Vacuum of power, emerged after the color revolutions of 2005 is filled with chaos now

Today’s ethnic riots in Kyrgyzstan are actually nothing new in the essence. Similar event used to take place in the 90s, though the authorities managed to settle them down, or — putting it right — "freeze them for the time being". Today, however, the national antipathy was multiplied by the social collapse and the anarchy that reigns over the republic.




Today’s ethnic riots in Kyrgyzstan are actually nothing new in the essence. Similar event used to take place in the 90s, though the authorities managed to settle them down, or — putting it right — "freeze them for the time being". Today, however, the national antipathy was multiplied by the social collapse and the anarchy that reigns over the republic.

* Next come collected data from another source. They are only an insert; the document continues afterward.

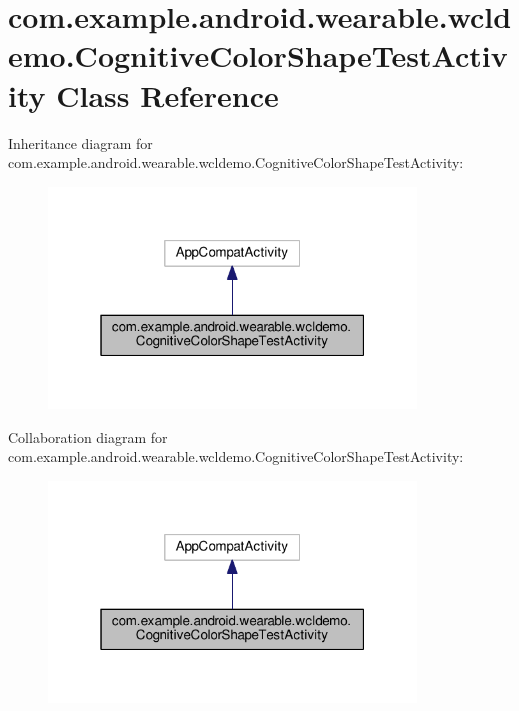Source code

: \hypertarget{classcom_1_1example_1_1android_1_1wearable_1_1wcldemo_1_1CognitiveColorShapeTestActivity}{}\section{com.\+example.\+android.\+wearable.\+wcldemo.\+Cognitive\+Color\+Shape\+Test\+Activity Class Reference}
\label{classcom_1_1example_1_1android_1_1wearable_1_1wcldemo_1_1CognitiveColorShapeTestActivity}


Inheritance diagram for com.\+example.\+android.\+wearable.\+wcldemo.\+Cognitive\+Color\+Shape\+Test\+Activity\+:
\nopagebreak
\begin{figure}[H]
\begin{center}
\leavevmode
\includegraphics[width=277pt]{d5/d65/classcom_1_1example_1_1android_1_1wearable_1_1wcldemo_1_1CognitiveColorShapeTestActivity__inherit__graph}
\end{center}
\end{figure}


Collaboration diagram for com.\+example.\+android.\+wearable.\+wcldemo.\+Cognitive\+Color\+Shape\+Test\+Activity\+:
\nopagebreak
\begin{figure}[H]
\begin{center}
\leavevmode
\includegraphics[width=277pt]{d8/d9b/classcom_1_1example_1_1android_1_1wearable_1_1wcldemo_1_1CognitiveColorShapeTestActivity__coll__graph}
\end{center}
\end{figure}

After the two revolutions Kyrgyzstan lacks both authoritative and legitimate power. And it’s not about the names of the acting leaders. People may have confused them long time ago or could have even failed to remember in the first place. It’s all about the way anarchy reveals itself. Police and army squad commanders, having received the orders from Bishkek, can no longer be sure that its signers would be able to secure their own political future. And traditionally, it’s the military that is made responsible for everything in situations like that. The latter sincerely admit though, that they’d be guided only by their own interests. First of all, they have to save their servicemen from both Lynch law and the staff repressions of the "revolutionaries-to-be". That’s why police — completely shaped as a social estate — carried out the political demarches and officially refused to participate in the political clashes; its representatives also refuse to protect the Uzbek community. Their motivation is simple — neither can they stand it any longer, nor have they any wish to do so.

Much more unattractive things are also told about the military. Quite often thugs are having too easy time, putting their hands to the military arsenals. Eyewitnesses report the numerous cases of military participation in the massacres over the Uzbek population.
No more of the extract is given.